### Programming With RDDs

In this notebook we will be experimenting with RDDs. 

RDD stands for Resilient Distributed Dataset. They form the core abstraction of Spark which allows us to perform distributed operations on the data. All transformations gives us new RDDs and we invoke few actions to trigger some evaluation and execution of the transformation on the data.

Let us first create RDD from an online page and filter some text from the its lines.

In [1]:
val content = scala.io.Source.fromURL("https://raw.githubusercontent.com/apache/spark/master/README.md")
val strContent = content.mkString
val lines = strContent.split("\n")
val linesRDD = sc.parallelize(lines)
println("Class of linesRDD is " + linesRDD.getClass)
val filtered = linesRDD.filter(_.toLowerCase.contains("scala"))
println("Class of linesRDD is " + filtered.getClass)

Class of linesRDD is class org.apache.spark.rdd.ParallelCollectionRDD
Class of linesRDD is class org.apache.spark.rdd.MapPartitionsRDD


As we see above, ``filtered`` isn't really the filtered values but another RDD. the ``filter`` operation is a transformation which gives us another RDD. Transformations are lazy. When invoked on another RDD they give us another RDD keeping a track of all the transformations applied. We will now invoke an action to execute these transformations.

In [2]:
filtered.first()

high-level APIs in Scala, Java, Python, and R, and an optimized engine that

Invoking ``first`` on the filtered RDD gives us the first matching line in the RDD which contains the word "scala". Having lazy evaluation on transformations and defering them till we perform an action (method `first` in this case) gives the framework chance to optimize the execution. In this case, since the action if ``first``, Spark can stop execution as soon as the first match is found. Transformations like ``filter`` may reduces the amount of data passed to the next transformation/action and thus spark can efficiently load the data from the underlying source.

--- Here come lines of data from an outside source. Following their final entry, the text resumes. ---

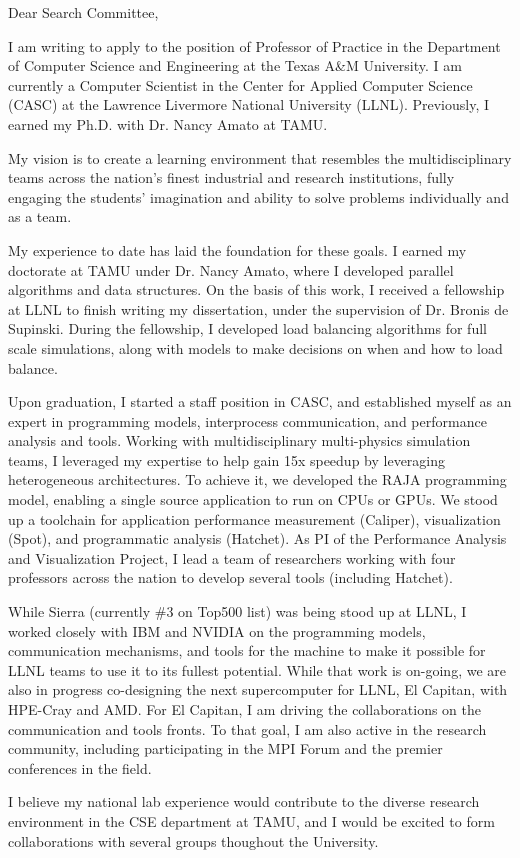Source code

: \documentclass[11pt]{article}
\begin{document}
Dear Search Committee,

I am writing to apply to the position of Professor of Practice in the Department of Computer Science and Engineering at the Texas A\&M University.  I am currently a Computer Scientist in the Center for Applied Computer Science (CASC) at the Lawrence Livermore National University (LLNL).  Previously, I earned my Ph.D. with Dr. Nancy Amato at TAMU.

My vision is to create a learning environment that resembles the multidisciplinary teams across the nation's finest industrial and research institutions,
fully engaging the students' imagination and ability to solve problems individually and as a team.

My experience to date has laid the foundation for these goals.  I earned my doctorate at TAMU under Dr. Nancy Amato, where I developed parallel algorithms and data structures.
On the basis of this work, I received a fellowship at LLNL to finish writing my dissertation, under the supervision of Dr. Bronis de Supinski.
During the fellowship, I developed load balancing algorithms for full scale simulations, along with models to make decisions on when and how to load balance.

Upon graduation, I started a staff position in CASC, and established myself as an expert in programming models, interprocess communication, and performance analysis and tools.
Working with multidisciplinary multi-physics simulation teams, I leveraged my expertise to help gain 15x speedup by leveraging heterogeneous architectures.
To achieve it, we developed the RAJA programming model, enabling a single source application to run on CPUs or GPUs.
We stood up a toolchain for application performance measurement (Caliper), visualization (Spot), and programmatic analysis (Hatchet).
As PI of the Performance Analysis and Visualization Project, I lead a team of researchers working with four professors across the nation
to develop several tools (including Hatchet).

While Sierra (currently \#3 on Top500 list) was being stood up at LLNL, I worked closely with IBM and NVIDIA on the programming models,
communication mechanisms, and tools for the machine to make it possible for LLNL teams to use it to its fullest potential.
While that work is on-going, we are also in progress co-designing the next supercomputer for LLNL, El Capitan, with HPE-Cray and AMD.
For El Capitan, I am driving the collaborations on the communication and tools fronts.  To that goal,
I am also active in the research community, including participating in the MPI Forum and the premier conferences in the field.

I believe my national lab experience would contribute to the diverse research environment in the CSE department at TAMU, and I would be excited to form collaborations with several groups thoughout the University.



\end{document}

It is important to note that each time an action is performed on an RDD, all the transformations are applied. For our trivial case its probably ok. But when loading the data from a datasource and performing transformation on them is time consuming, caching the RDD might be a good idea. By default caching is not done as it can be wasteful of the RDD is not needed in future. However, systems that cache frequently used RDDs will give better performance. Caching can be done either in memory or to disk and is done using the ``cache`` of ``persist`` method (we will see them in use later). 

As we see below ``cache`` or ``persist`` is not an action but transformation. We simily express our interest to cache the contents the first time the an action is called triggering the evaluation of the transformations. If the value of the RDD (or a part of it) is cached after first evaluation, subsequent executions will no longer need to execute the RDD again.

In [3]:
val cachedRDD = filtered.cache;
println("Class if cachedRDD is " + cachedRDD.getClass)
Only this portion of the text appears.